Measurements of the pressure in AIIRs indicated that only 32 percent achieved the recommended pressure of -2.5 Pascals (Pa) relative to the pressure in surrounding areas.  AIIRs with solid ceilings had an average pressure differential of -4.4 Pa, which was significantly higher than the average differential of -2.0 Pa for rooms with false ceilings.  This finding indicates that designing rooms with solid ceilings is a better approach than using false ceilings. 

Other problematic findings were that only 36 percent of AIIRs had self-closing doors and that only about half of the rooms were ventilated at the recommended rate of 12 air changes per hour.  More positive observations included that more than three-quarters of the rooms had permanently installed pressure monitors and that 90 percent of the rooms could not be converted from a negative pressure AIIR to a positive pressure protective environment. 

Filters are installed in air handling units to remove particles from the air supplied to building spaces.  The efficiency of these filters is reported by manufacturers and these values are relied upon by facility managers when making purchasing decisions.  Measurements of the filter efficiency for air supplied to the AIIRs in this survey indicated that the actual efficiency was less than the rated efficiency for 107 of 112 filter banks tested.  This finding suggests that filters in air handling units at hospitals may not be protecting patients, visitors, and staff from airborne infectious agents as well as anticipated.

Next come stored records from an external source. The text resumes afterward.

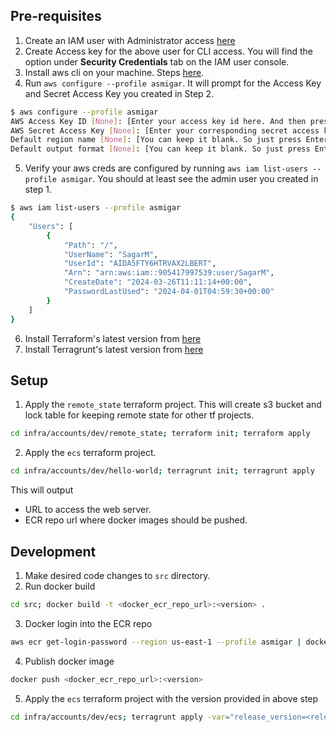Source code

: ## Pre-requisites
1. Create an IAM user with Administrator access [here](https://us-east-1.console.aws.amazon.com/iam/home?region=us-east-1#/users)
2. Create Access key for the above user for CLI access. You will find the option under **Security Credentials** tab on the IAM user console.
3. Install aws cli on your machine. Steps [here](https://docs.aws.amazon.com/cli/latest/userguide/getting-started-install.html).
4. Run `aws configure --profile asmigar`. It will prompt for the Access Key and Secret Access Key you created in Step 2.
```bash
$ aws configure --profile asmigar
AWS Access Key ID [None]: [Enter your access key id here. And then press enter]
AWS Secret Access Key [None]: [Enter your corresponding secret access key here. And then press enter]
Default region name [None]: [You can keep it blank. So just press Enter]
Default output format [None]: [You can keep it blank. So just press Enter]
```
5. Verify your aws creds are configured by running `aws iam list-users --profile asmigar`. You should at least see the admin user you created in step 1.
```bash
$ aws iam list-users --profile asmigar
{
    "Users": [
        {
            "Path": "/",
            "UserName": "SagarM",
            "UserId": "AIDA5FTY6HTRVAX2LBERT",
            "Arn": "arn:aws:iam::905417997539:user/SagarM",
            "CreateDate": "2024-03-26T11:11:14+00:00",
            "PasswordLastUsed": "2024-04-01T04:59:30+00:00"
        }
    ]
}
```
6. Install Terraform's latest version from [here](https://developer.hashicorp.com/terraform/tutorials/aws-get-started/install-cli)
7. Install Terragrunt's latest version from [here](https://terragrunt.gruntwork.io/docs/getting-started/install/)
## Setup

1. Apply the `remote_state` terraform project. This will create s3 bucket and lock table for keeping remote state for other tf projects.
```bash
cd infra/accounts/dev/remote_state; terraform init; terraform apply
```
2. Apply the `ecs` terraform project.
```bash
cd infra/accounts/dev/hello-world; terragrunt init; terragrunt apply
```
This will output
* URL to access the web server.
* ECR repo url where docker images should be pushed.

## Development
1. Make desired code changes to `src` directory.
2. Run docker build
```bash
cd src; docker build -t <docker_ecr_repo_url>:<version> .
```
3. Docker login into the ECR repo
```bash
aws ecr get-login-password --region us-east-1 --profile asmigar | docker login --username AWS --password-stdin <ecr_repo_url>
```
4. Publish docker image 
```bash
docker push <docker_ecr_repo_url>:<version>
```
5. Apply the `ecs` terraform project with the version provided in above step
```bash
cd infra/accounts/dev/ecs; terragrunt apply -var="release_version=<release_version>"
```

Overall, the results indicate that hospitals are not all maintaining AIIRs to correspond with current guidelines. The findings also support the contention that having tightly sealed rooms helps maintain appropriate pressure differentials.  This research, which was led by University of Minnesota MPH student Stefan Saravia, was published in June 2007 in the American Journal of Infection Control.  The results are being used by the Minnesota Department of Health to improve the performance of AIIRs in the state. 

Developing Guidelines for Performance
of AIIRs and Protective Environments

Ongoing research led by PhD student Rolando Gonzalez and funded in part by the Association for Professionals in Infection Control and Epidemiology (APIC) is investigating the pressure differential needed to keep infectious agents inside an AIIR when the door to the room is repeatedly opened and closed.  To perform this study, office and lab spaces were modified to operate like isolation rooms.  Carbon dioxide was released into these rooms as a surrogate for airborne infectious agents and the fraction of carbon dioxide leaking from the room was measured and evaluated statistically as a function of pressure differential, ventilation flow, frequency of door opening, and the presence of an anteroom between the isolation room and the outer hallway.  The results of this research indicate that pressure differences larger than current recommendations may be required to keep agents inside the room when the door is opened and closed.  These results will be valuable as guidelines published by the AIA and CDC are reconsidered.

New research includes developing methods for commissioning newly built or remodeled AIIRs and protective environments and establishing locations for ventilation supply and return ducts in isolation rooms and protective environments to minimize the transfer of airborne infectious agents between a patient and the health care personnel who enter the room.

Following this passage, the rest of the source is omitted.